From Tales of a Fourth Grade Nothing to Gossip Girl. Rachel Shukert for

Let me begin with a small disclaimer: it is not my intention to make anybody feel old, least of all myself. Although I already feel old; recently I stood next to a couple of thirteen-year-old girls in the shoe department over a display of Doc Martens, and realized I was a hundred and twelve. I am therefore entitled to bitch about how much better things were when I was young, so I’m just going to come out and say it: kids’ books aren’t what they used to be.I’m not talking about a fundamental change in difficulty, or subject matter, or even quality. This is a different kind of shift entirely, and it’s all about class.

There was a time when the shelves of the Young Adult section at the bookstore (or even the library, as the more ancient among you may remember) were filled with stories of smart, urban, and overwhelmingly middle class children doing very normal and often humorous things. There was Peter Hatcher, the original Fourth Grade Nothing, in an apartment building near Central Park with his parents, his hyperactive brother Fudge, a nightmare toddler, a deranged myna bird named Uncle Feather, and his sometime nemesis Sheila Tubman, a.k.a. Queen of the Cooties.

Just a few blocks away lived Caroline Tate, a youthful dinosaur enthusiast, and her brother J.P., a surly math genius with a photographic memory, with their struggling single mother in a walk-up a few blocks away from the Museum of Natural History. In Cambridge, MA, we could visit Anastasia Krupnik, a seventh grader with literary pretensions, her startlingly verbal three-year-old brother Sam, and her cheerfully bohemian mother and father, a book illustrator and a semi-successful poet.

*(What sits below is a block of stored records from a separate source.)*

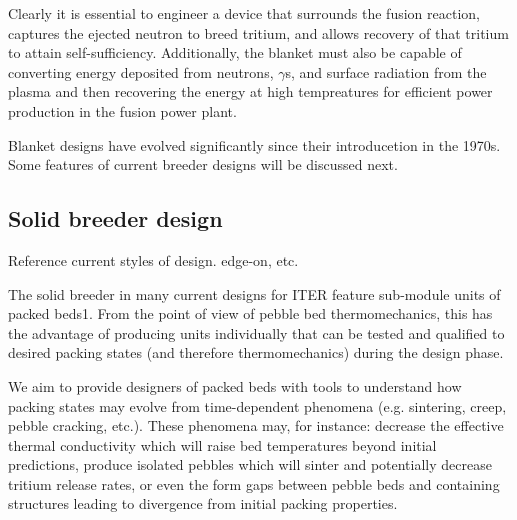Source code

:Clearly it is essential to engineer a device that surrounds the fusion reaction, captures the ejected neutron to breed tritium, and allows recovery of that tritium to attain self-sufficiency. Additionally, the blanket must also be capable of converting energy deposited from neutrons, $\gamma$s, and surface radiation from the plasma and then recovering the energy at high tempreatures for efficient power production in the fusion power plant.

Blanket designs have evolved significantly since their introducetion in the 1970s. Some features of current breeder designs will be discussed next.









\subsection{Solid breeder design}
Reference current styles of design. edge-on, etc.

The solid breeder in many current designs for ITER feature sub-module units of packed beds1. From the point of view of pebble bed thermomechanics, this has the advantage of producing units individually that can be tested and qualified to desired packing states (and therefore thermomechanics) during the design phase.

We aim to provide designers of packed beds with tools to understand how packing states may evolve from time-dependent phenomena (e.g. sintering, creep, pebble cracking, etc.). These phenomena may, for instance: decrease the effective thermal conductivity which will raise bed temperatures beyond initial predictions, produce isolated pebbles which will sinter and potentially decrease tritium release rates, or even the form gaps between pebble beds and containing structures leading to divergence from initial packing properties.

On the other side of the country, in Portland, was Ramona Quimby, with her bossy sister Beezus, her home-made clothes, and her doll named Chevrolet, whose family goes through a difficult time when Mr. Quimby is laid off from his job. And who could forget the eternal saga of the Babysitters Club, in the sleepy Connecticut town of Stonybrook, whose members read like a perfect laundry list of responsible diversity: Claudia (Japanese), Jessie (black), Mary Ann (shy), Stacey (diabetic), Kristy (the tomboy). All were average kids with real-world problems: sibling rivalry, parents who worried about money, divorce, insecurity.

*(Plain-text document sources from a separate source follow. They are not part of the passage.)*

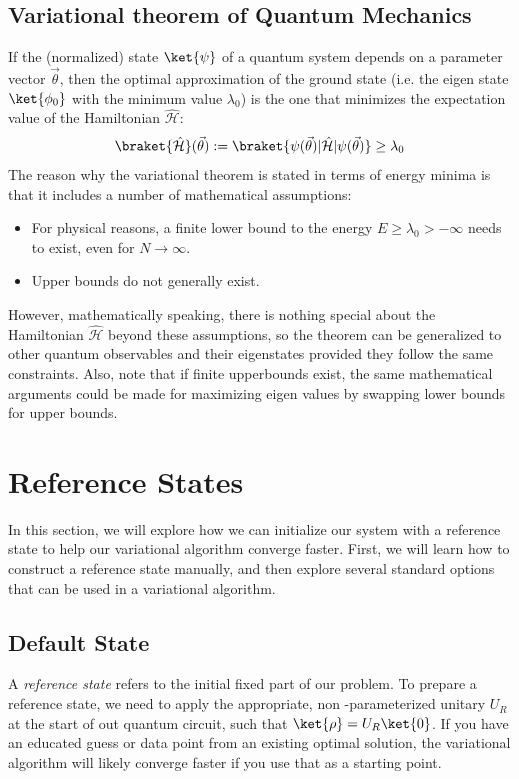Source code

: \documentclass[12pt, oneside]{book}
\theoremstyle{definition}
\theoremstyle{definition}
\theoremstyle{remark}
\begin{document}
\subsection{Variational theorem of Quantum Mechanics}
If the (normalized) state $\ket{\psi}$ of a quantum system depends on a parameter vector $\vec{\theta}$, then the optimal approximation of the ground state (i.e. the eigen state $\ket{\phi_0}$ with the minimum value $\lambda_0$) is the one that minimizes the expectation value of the Hamiltonian $\hat{\mathcal{H}}$:
\[
\braket{\hat{\mathcal{H}}}(\vec{\theta}):=\braket{\psi(\vec{\theta})|\hat{\mathcal{H}}|\psi(\vec{\theta})} \geq \lambda_0
\]
The reason why the variational theorem is stated in terms of energy minima is that it includes a number of mathematical assumptions:
\begin{itemize}
    \item For physical reasons, a finite lower bound to the energy $E\geq \lambda_0>-\infty$ needs to exist, even for $N\rightarrow \infty$.
    \item Upper bounds do not generally exist.
\end{itemize}
However, mathematically speaking, there is nothing special about the Hamiltonian $\hat{\mathcal{H}}$ beyond these assumptions, so the theorem can be generalized to other quantum observables and their eigenstates provided they follow the same constraints. Also, note that if finite upperbounds exist, the same mathematical arguments could be made for maximizing eigen values by swapping lower bounds for upper bounds.

\section{Reference States}
In this section, we will explore how we can initialize our system with a reference state to help our variational algorithm converge faster. First, we will learn how to construct a reference state manually, and then explore several standard options that can be used in a variational algorithm.

\subsection{Default State}
A \textit{reference state} refers to the initial fixed part of our problem. To prepare a reference state, we need to apply the appropriate, non -parameterized unitary $U_R$ at the start of out quantum circuit, such that $\ket{\rho}=U_R\ket{0}$. If you have an educated guess or data point from an existing optimal solution, the variational algorithm will likely converge faster if you use that as a starting point.
\end{document}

They’re all still there, these old friends, although they don’t occupy the prime bookshelf real estate they did in the past. Superfudge may have been priced out of Manhattan, but he’s still lurking around the bookstore equivalent of Carnasie or Forest Hills as another demographic has moved in. The Young Adult section has more than gentrified – it’s become downright aristocratic.